By the high-purity grifola frondosus weight polyphenol fraction of preparation, the concentration soluble in water that is configured to is 50 mg/mL solution respectively, with 50
MM pH 6.5 PBS buffer solutions are diluted to concentration as 0.001 mg/mL, 0.005 mg/mL, 0.01 mg/mL, 0.05 respectively
mg/mL、0.1 mg/mL、0.2 mg/mL、0.4 mg/mL、0.6 mg/mL、0.8 mg/mL、1.0 mg/mL、2.0 mg/mL、
4.0 mg/mL, 6.0 mg/mL, 8.0 mg/mL and 10.0 mg/mL.Take the μ L of solution 10 of each concentration and isometric α-grape
Glucosides enzyme liquid mixes, and enzyme activity system is made, enzyme activity is determined after 30 DEG C of insulation 2h.Enzyme activity determination method is same as above.α during measure-
Final concentration of 0.2 U/mL of glucuroide, substrate pNPG concentration are 10 mM.Each enzyme activity system is calculated according to measurement result
Enzyme activity.Enzyme activity × 100% of enzyme activity/alpha-glucosidase of enzyme activity=each enzyme activity system.

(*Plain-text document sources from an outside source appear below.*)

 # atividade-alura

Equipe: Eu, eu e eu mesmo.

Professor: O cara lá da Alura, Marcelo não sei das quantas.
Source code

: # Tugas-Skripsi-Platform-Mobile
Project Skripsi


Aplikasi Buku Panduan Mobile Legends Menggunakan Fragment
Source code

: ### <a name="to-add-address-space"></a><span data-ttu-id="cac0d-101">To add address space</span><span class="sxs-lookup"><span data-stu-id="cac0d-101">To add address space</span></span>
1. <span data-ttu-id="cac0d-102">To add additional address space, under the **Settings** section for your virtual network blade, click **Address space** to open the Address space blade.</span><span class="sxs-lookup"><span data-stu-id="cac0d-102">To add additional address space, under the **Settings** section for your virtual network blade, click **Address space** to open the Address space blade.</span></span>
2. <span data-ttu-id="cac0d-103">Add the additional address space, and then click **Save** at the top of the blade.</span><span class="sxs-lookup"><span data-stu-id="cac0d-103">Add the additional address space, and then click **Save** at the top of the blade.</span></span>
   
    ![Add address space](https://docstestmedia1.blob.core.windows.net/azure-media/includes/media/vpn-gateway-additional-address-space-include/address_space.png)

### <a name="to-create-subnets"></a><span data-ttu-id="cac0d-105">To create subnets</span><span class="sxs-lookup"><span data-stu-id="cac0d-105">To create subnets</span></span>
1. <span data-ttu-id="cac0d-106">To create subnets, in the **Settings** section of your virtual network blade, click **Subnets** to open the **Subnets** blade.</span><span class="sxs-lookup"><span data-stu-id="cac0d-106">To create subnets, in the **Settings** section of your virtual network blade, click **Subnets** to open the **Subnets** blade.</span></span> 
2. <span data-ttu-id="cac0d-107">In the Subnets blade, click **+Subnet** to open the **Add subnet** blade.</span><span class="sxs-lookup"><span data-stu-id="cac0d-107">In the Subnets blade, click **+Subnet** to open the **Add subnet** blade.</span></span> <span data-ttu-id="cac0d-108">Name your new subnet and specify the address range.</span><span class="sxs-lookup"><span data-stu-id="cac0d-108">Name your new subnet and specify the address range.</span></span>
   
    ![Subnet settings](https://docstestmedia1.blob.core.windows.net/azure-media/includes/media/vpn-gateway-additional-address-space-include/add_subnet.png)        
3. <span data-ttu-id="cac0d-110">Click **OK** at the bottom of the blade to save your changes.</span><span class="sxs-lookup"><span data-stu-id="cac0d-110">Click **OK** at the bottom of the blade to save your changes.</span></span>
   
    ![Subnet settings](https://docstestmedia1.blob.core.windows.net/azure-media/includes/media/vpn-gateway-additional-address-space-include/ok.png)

The grifola frondosus weight polyphenol fraction for proving purifying through experiment in vitro has stronger suppression to the activity of α-glucuroide
Effect, wherein Quercetin, gallic acid -3-O- (6`-O- nutgall acyls) glucosides and to Quercetin -3-O- β-D- pyrans half
The IC of lactoside50Respectively 3.94 μ g/mL, 3.24 μ g/mL and 7.23 μ g/mL, it is remote to the inhibition of alpha-glucosidase
It is much better than acarbose(IC50=1.04 mg/mL).
The foregoing is only presently preferred embodiments of the present invention, all equivalent changes done according to scope of the present invention patent with
Modification, it should all belong to the covering scope of the present invention.